From: Vitaly Fertman <vitaly@namesys.com>
To: Larry Weldon <larry@welcoin.com>,
reiserfs mailing list <reiserfs-list@namesys.com>
Subject: Re: rebuild-tree
Date: Mon, 8 Dec 2003 14:01:10 +0300 [thread overview]
Message-ID: <200312081330.29685.vitaly@namesys.com> (raw)
In-Reply-To: <1070829963.2789.528.camel@larry>
Hi Larry,
On Sunday 07 December 2003 23:46, Larry Weldon wrote:
> A client's production file server is set up using RAID-1 with 2 IDE
> disks and reiserfs. The operating system is Mandrake 9.1. The system has
> an APC 1050 SmartUPS on it - the place does have a history of power
> glitches so _everything_ has a UPS.
>
> Monday last I noticed the tape backup (I use tar) crashed at less than 1
> minute with memory exhausted error. Examination showed a directory made
> using a client machine as a 'backup' of the main job directory had an
> error showing up as "cannot stat..." when running du. Since it was a
> backup directory they just renamed it and tried to delete it using a DOS
> shell. All the files and directories were successfully deleted except
> the two offending files and their parent directories.
>
> It took me all week to see what was wrong although it was plain...
>
> After a successful backup, excluding the offending directory, I
> unmounted and used reiserfsck --check which told me 1 item was badly
> broken and to use reiserfsck --rebuild-tree which worked perfectly and
> restored all the meta-data and files.
>
> I would call that a nice job of recovering from some corruption. I did
> not think to keep the output of the rebuild-tree function - I recall the
> two bad files had some record of size 120 bytes (wrong) and it was reset
> to 96 (correct).
>
> I use reiserfs mostly because it was recommended by a friend. Now I find
> out he has abandoned reiserfs because of:
> http://www.wlug.org.nz/ReiserFS
> which seems to be down right now so excerpt follows:
> =======================================================================
> Unfortunately, the tree structure used is also the weak point of
> ReiserFS: if any of it gets corrupted, chances are that much more data
> will be affected than under traditional FileSystems. Rather than losing
> a single file to corruption of an inode, you may lose almost the entire
> contents of your disk if metadata close to the root of the BTree is
> affected.
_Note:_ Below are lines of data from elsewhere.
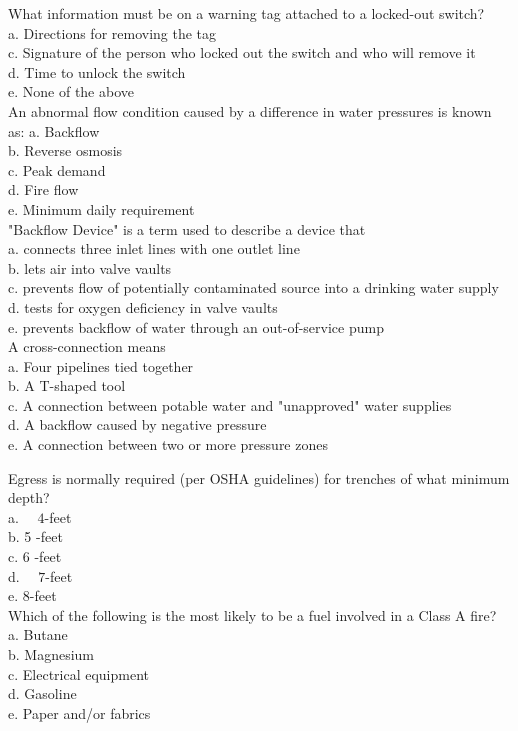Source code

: What information must be on a warning tag attached to a locked-out switch?\\
a. Directions for removing the tag\\
c. Signature of the person who locked out the switch and who will remove it\\
d. Time to unlock the switch\\
e. None of the above\\

An abnormal flow condition caused by a difference in water pressures is known as:
a. Backflow\\
b. Reverse osmosis\\
c. Peak demand\\
d. Fire flow\\
e. Minimum daily requirement\\

"Backflow Device" is a term used to describe a device that\\
a. connects three inlet lines with one outlet line\\
b. lets air into valve vaults\\
c. prevents flow of potentially contaminated source into a drinking water supply\\
d. tests for oxygen deficiency in valve vaults\\
e. prevents backflow of water through an out-of-service pump\\

A cross-connection means\\
a. Four pipelines tied together\\
b. A T-shaped tool\\
c. A connection between potable water and "unapproved" water supplies\\
d. A backflow caused by negative pressure\\
e. A connection between two or more pressure zones 

Egress is normally required (per OSHA guidelines) for trenches of what minimum depth?\\
a. $\quad 4$-feet\\
b. 5 -feet\\
c. 6 -feet\\
d. $\quad 7$-feet\\
e. 8-feet\\

Which of the following is the most likely to be a fuel involved in a Class A fire?\\
a. Butane\\
b. Magnesium\\
c. Electrical equipment\\
d. Gasoline\\
e. Paper and/or fabrics\\

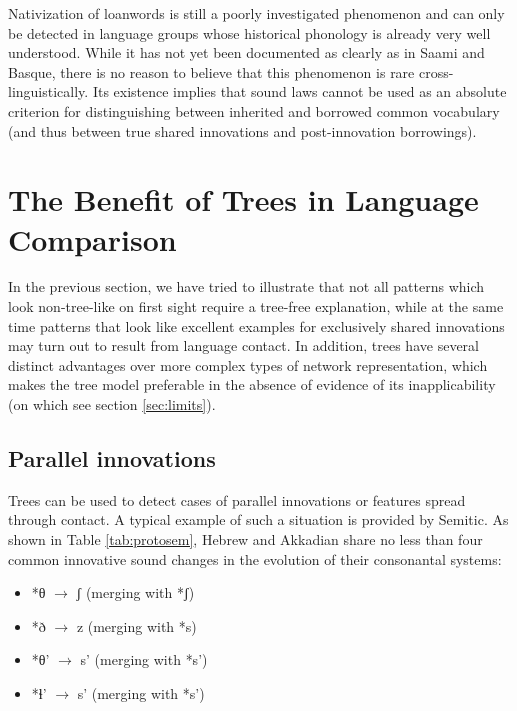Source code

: \documentclass[svgnames,12pt]{scrartcl}
\newcommand{\ipa}[1]{{{\phon\mbox{#1}}}}
\begin{document}
{{Nativization of loanwords is still a poorly investigated phenomenon and can only be detected in
language groups whose historical phonology is already very well understood. While it has not yet
been documented as clearly as in Saami and Basque, there is no reason to believe that this
phenomenon is rare cross-linguistically. Its existence implies that sound laws cannot be used as an absolute criterion for distinguishing between inherited and borrowed common vocabulary (and thus between true shared innovations and post-innovation borrowings).

\section{The Benefit of Trees in Language Comparison}
In the previous section, we have tried to illustrate that not all patterns which look non-tree-like
on first sight require a tree-free explanation, while at the same time patterns that look like
excellent examples for exclusively shared innovations may turn out to result from language
contact.  
In addition, trees have several distinct advantages over more complex types of network
representation, which makes the tree model preferable in the absence of evidence of its inapplicability (on which see section \ref{sec:limits}).

\subsection{Parallel innovations}
Trees can be used to detect cases of parallel innovations or features spread through contact. A
typical example of such a situation is provided by Semitic. As shown in Table \ref{tab:protosem}, Hebrew and Akkadian share no less than four common innovative sound changes in the evolution of their consonantal systems: 
\begin{itemize}
\item \ipa{*θ} $\rightarrow$ \ipa{ʃ} (merging with \ipa{*ʃ})
\item \ipa{*ð} $\rightarrow$ \ipa{z} (merging with \ipa{*s})
\item \ipa{*θ'} $\rightarrow$ \ipa{s'} (merging with \ipa{*s'})
\item \ipa{*ɬ'} $\rightarrow$ \ipa{s'} (merging with \ipa{*s'})
\end{itemize}

}}
\end{document}
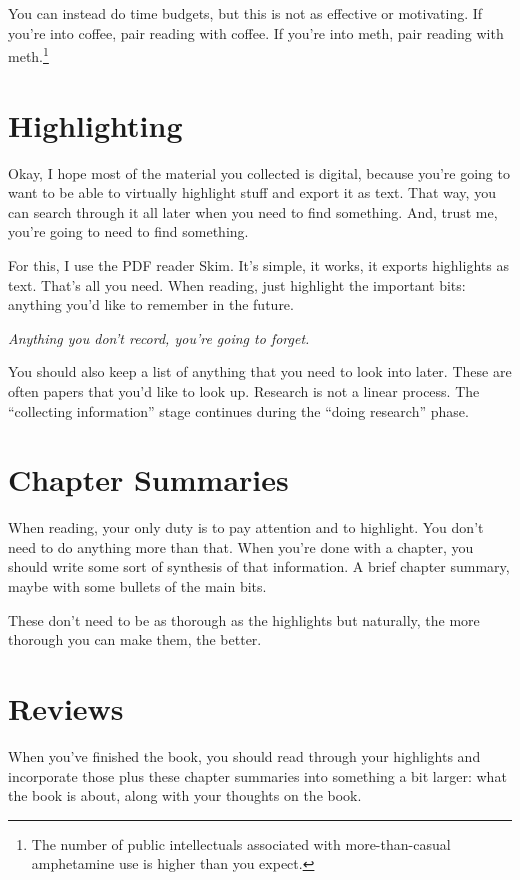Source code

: You can instead do time budgets, but this is not as effective or motivating. If
you're into coffee, pair reading with coffee. If you're into meth, pair reading with meth.\footnote{The number of public intellectuals associated with more-than-casual amphetamine use is higher than you expect.}

\section{Highlighting}

Okay, I hope most of the material you collected is digital, because you're
going to want to be able to virtually highlight stuff and export it as
text. That way, you can search through it all later when you need to find
something. And, trust me, you're going to need to find something.

For this, I use the PDF reader Skim. It's simple, it works, it exports
highlights as text. That's all you need. When reading, just
highlight the important bits: anything you'd like to remember in the future.

\textit{Anything you don't record, you're going to forget.}

You should also keep a list of anything that you need to look into later. These are
often papers that you'd like to look up. Research is not a linear process. The
``collecting information'' stage continues during the ``doing research'' phase.

\section{Chapter Summaries}

When reading, your only duty is to pay attention and to highlight. You don't
need to do anything more than that. When you're done with a chapter, you should
write some sort of synthesis of that information. A brief chapter summary, maybe
with some bullets of the main bits.

These don't need to be as thorough as the highlights but naturally, the more
thorough you can make them, the better.

\section{Reviews}

When you've finished the book, you should read through your highlights
and incorporate those plus these chapter
summaries into something a bit larger: what the book is about, along with your
thoughts on the book.

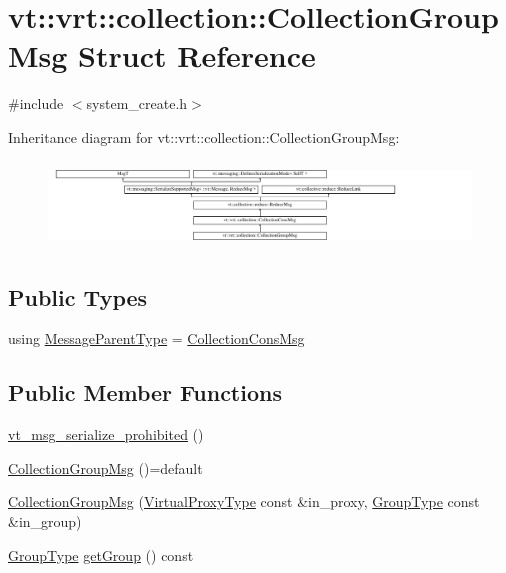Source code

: \hypertarget{structvt_1_1vrt_1_1collection_1_1_collection_group_msg}{}\section{vt\+:\+:vrt\+:\+:collection\+:\+:Collection\+Group\+Msg Struct Reference}
\label{structvt_1_1vrt_1_1collection_1_1_collection_group_msg}


{\ttfamily \#include $<$system\+\_\+create.\+h$>$}

Inheritance diagram for vt\+:\+:vrt\+:\+:collection\+:\+:Collection\+Group\+Msg\+:\begin{figure}[H]
\begin{center}
\leavevmode
\includegraphics[height=2.304527cm]{structvt_1_1vrt_1_1collection_1_1_collection_group_msg}
\end{center}
\end{figure}
\subsection*{Public Types}
\begin{DoxyCompactItemize}
\item 
using \hyperlink{structvt_1_1vrt_1_1collection_1_1_collection_group_msg_a4468c3f74ebd21257bfbb35222ac1fa4}{Message\+Parent\+Type} = \hyperlink{structvt_1_1vrt_1_1collection_1_1_collection_cons_msg}{Collection\+Cons\+Msg}
\end{DoxyCompactItemize}
\subsection*{Public Member Functions}
\begin{DoxyCompactItemize}
\item 
\hyperlink{structvt_1_1vrt_1_1collection_1_1_collection_group_msg_ae4d92c74c6899563aada25b9d5ffad06}{vt\+\_\+msg\+\_\+serialize\+\_\+prohibited} ()
\item 
\hyperlink{structvt_1_1vrt_1_1collection_1_1_collection_group_msg_a3b5c4da131f779c814ede149ec3fbb81}{Collection\+Group\+Msg} ()=default
\item 
\hyperlink{structvt_1_1vrt_1_1collection_1_1_collection_group_msg_abae6c35e09794b3c43c7b6c39f489196}{Collection\+Group\+Msg} (\hyperlink{namespacevt_a1b417dd5d684f045bb58a0ede70045ac}{Virtual\+Proxy\+Type} const \&in\+\_\+proxy, \hyperlink{namespacevt_a27b5e4411c9b6140c49100e050e2f743}{Group\+Type} const \&in\+\_\+group)
\item 
\hyperlink{namespacevt_a27b5e4411c9b6140c49100e050e2f743}{Group\+Type} \hyperlink{structvt_1_1vrt_1_1collection_1_1_collection_group_msg_a109efca9965d4d4353d6b0a317297600}{get\+Group} () const
\end{DoxyCompactItemize}
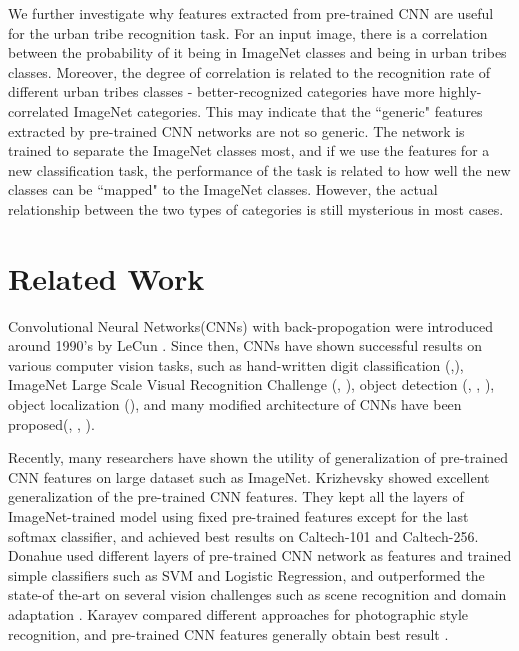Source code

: \documentclass[10pt,twocolumn,letterpaper]{article}
\begin{document}
We further investigate why features extracted from pre-trained CNN are useful for the urban tribe recognition task. For an input image, there is a correlation between the probability of it being in ImageNet classes and being in urban tribes classes. Moreover, the degree of correlation is related to the recognition rate of different urban tribes classes - better-recognized categories have more highly-correlated ImageNet categories. This may indicate that the ``generic" features extracted by pre-trained CNN networks are not so generic. The network is trained to separate the ImageNet classes most, and if we use the features for a new classification task, the performance of the task is related to how well the new classes can be ``mapped" to the ImageNet classes. However, the actual relationship between the two types of categories is still mysterious in most cases.


\section{Related Work}

Convolutional Neural Networks(CNNs) with back-propogation were introduced around 1990's by LeCun \etal\cite{lecun89}.  Since then, CNNs have shown successful results on various computer vision tasks, such as hand-written digit classification (\cite{lecun98},\cite{maxout}), ImageNet Large Scale Visual Recognition Challenge (\cite{ImageNet}, \cite{googlenet}), object detection (\cite{googlenet}, \cite{overfeat}, \cite{rnn}), object localization (\cite{overfeat}), and many modified architecture of CNNs have been proposed(\cite{maxout}, \cite{dropout}, \cite{nin}).

Recently, many researchers have shown the utility of generalization of pre-trained CNN features on large dataset such as ImageNet. Krizhevsky \etal showed excellent generalization of the pre-trained CNN features\cite{ImageNet13}. They kept all the layers of ImageNet-trained model using fixed pre-trained features except for the last softmax classifier, and achieved best results on Caltech-101 and Caltech-256. Donahue \etal used different layers of pre-trained CNN network as features and trained simple classifiers such as SVM and Logistic Regression, and outperformed the state-of the-art on several vision challenges such as scene recognition and domain adaptation\cite{decaf} . Karayev \etal compared different approaches for photographic style recognition, and pre-trained CNN features generally obtain best result \cite{style}. 
\end{document}
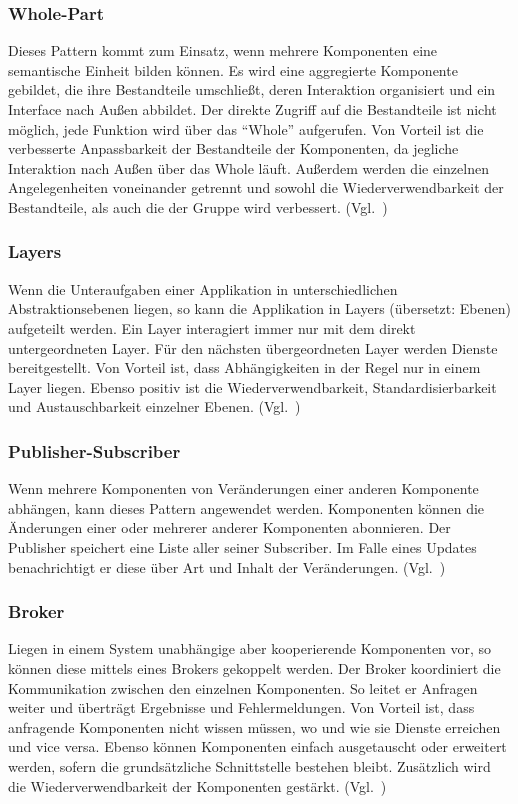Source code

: \subsubsection{Whole-Part}
Dieses Pattern kommt zum Einsatz, wenn mehrere Komponenten eine semantische Einheit bilden können.
Es wird eine aggregierte Komponente gebildet, die ihre Bestandteile umschließt, deren Interaktion organisiert und ein Interface nach Außen abbildet.
Der direkte Zugriff auf die Bestandteile ist nicht möglich, jede Funktion wird über das \enquote{Whole} aufgerufen.
Von Vorteil ist die verbesserte Anpassbarkeit der Bestandteile der Komponenten, da jegliche Interaktion nach Außen über das Whole läuft.
Außerdem werden die einzelnen Angelegenheiten voneinander getrennt und sowohl die Wiederverwendbarkeit der Bestandteile, als auch die der Gruppe wird verbessert.
(Vgl.~\cite{buschmann-pattern-oriented-software-architecture})

\subsubsection{Layers}
Wenn die Unteraufgaben einer Applikation in unterschiedlichen Abstraktionsebenen liegen, so kann die Applikation in Layers (übersetzt: Ebenen) aufgeteilt werden.
Ein Layer interagiert immer nur mit dem direkt untergeordneten Layer.
Für den nächsten übergeordneten Layer werden Dienste bereitgestellt.
Von Vorteil ist, dass Abhängigkeiten in der Regel nur in einem Layer liegen.
Ebenso positiv ist die Wiederverwendbarkeit, Standardisierbarkeit und Austauschbarkeit einzelner Ebenen.
(Vgl.~\cite{buschmann-pattern-oriented-software-architecture})

\subsubsection{Publisher-Subscriber}
Wenn mehrere Komponenten von Veränderungen einer anderen Komponente abhängen, kann dieses Pattern angewendet werden.
Komponenten können die Änderungen einer oder mehrerer anderer Komponenten abonnieren.
Der Publisher speichert eine Liste aller seiner Subscriber.
Im Falle eines Updates benachrichtigt er diese über Art und Inhalt der Veränderungen.
(Vgl.~\cite{buschmann-pattern-oriented-software-architecture})

\subsubsection{Broker}
Liegen in einem System unabhängige aber kooperierende Komponenten vor, so können diese mittels eines Brokers gekoppelt werden.
Der Broker koordiniert die Kommunikation zwischen den einzelnen Komponenten.
So leitet er Anfragen weiter und überträgt Ergebnisse und Fehlermeldungen.
Von Vorteil ist, dass anfragende Komponenten nicht wissen müssen, wo und wie sie Dienste erreichen und vice versa.
Ebenso können Komponenten einfach ausgetauscht oder erweitert werden, sofern die grundsätzliche Schnittstelle bestehen bleibt.
Zusätzlich wird die Wiederverwendbarkeit der Komponenten gestärkt.
(Vgl.~\cite{buschmann-pattern-oriented-software-architecture})


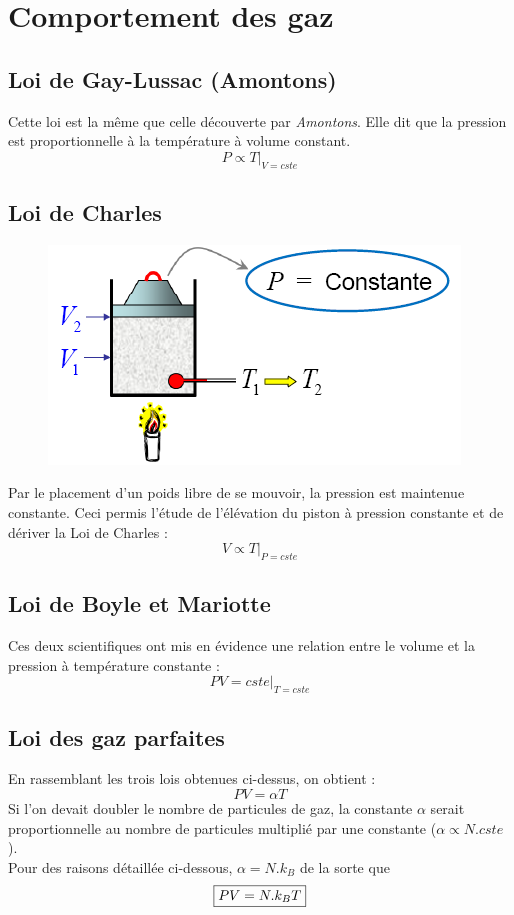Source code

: \documentclass	[11pt, a4paper, openany]{book}
\begin{document}
\section{Comportement des gaz}
\subsection{Loi de Gay-Lussac (Amontons)}
Cette loi est la même que celle découverte par \textit{Amontons}. Elle dit que la pression est proportionnelle à la température à volume constant.
\begin{equation}
P \propto T|_{V = cste}
\end{equation}

\subsection{Loi de Charles}
\begin{figure}
\includegraphics[scale=0.23]{th/image5.png}
\end{figure}
Par le placement d'un poids libre de se mouvoir, la pression est maintenue constante. Ceci permis l'étude de l'élévation du piston à pression constante et de dériver la Loi de Charles :
\begin{equation}
V \propto T|_{P = cste}
\end{equation}

\subsection{Loi de Boyle et Mariotte}
Ces deux scientifiques ont mis en évidence une relation entre le volume et la pression à température constante :
\begin{equation}
PV = cste|_{T = cste}
\end{equation}

\subsection{Loi des gaz parfaites}
En rassemblant les trois lois obtenues ci-dessus, on obtient : 
\begin{equation}
PV = \alpha T
\end{equation}
Si l'on devait doubler le nombre de particules de gaz, la constante $\alpha$ serait proportionnelle au nombre de particules multiplié par une constante ($\alpha \propto N.cste$).\\
Pour des raisons détaillée ci-dessous, $\alpha = N.k_B$ de la sorte que
\begin{equation}
\fbox{$ PV = N.k_BT$}
\end{equation}
\end{document}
Fortunately, the likelihood of this happening due to bugs has
> been dramatically reduced in more recent version of the driver. Hardware
> failure caused corruption is still a serious problem, though.
> ========================================================================
>
> Now, I can't just stop using reiserfs and I don't want to. I think there
> is great merit in it. So, first, with the limited info I have given,
> what might have happened to create the problem and how likely might it
> be to happen again? Secondly, what is the *real* hazard of corruption
> _higher_up_ in the tree which the article says might blow away the whole
> partition?
>
> Thanks and regards.
rebuild-tree builds the BTree from the scratch gathering all leaf nodes
of the tree -- only these formatted nodes contain user's data -- throwing
away others and building the new tree from them. Thus if there is the
only corruption in some node close to the root node of the BTree you
will lose nothing.
It also may look like you have lost the whole reiserfs partition if
you repartitioned the hard disk and moved the start of the reiserfs
partition aside on e.g. 1 track consisted of 63 sectors -- no one 4k
reiserfs formatted block will be found in this case (4k is the default
reiserfs blocksize).
And of course if a reiserfs is corrupted and you continue using it, you
may get more corruptions there; and working on some broken hardware
may destroy a lot of data also.
--
Thanks,
Vitaly Fertman
next prev parent reply other threads:[~2003-12-08 11:01 UTC|newest]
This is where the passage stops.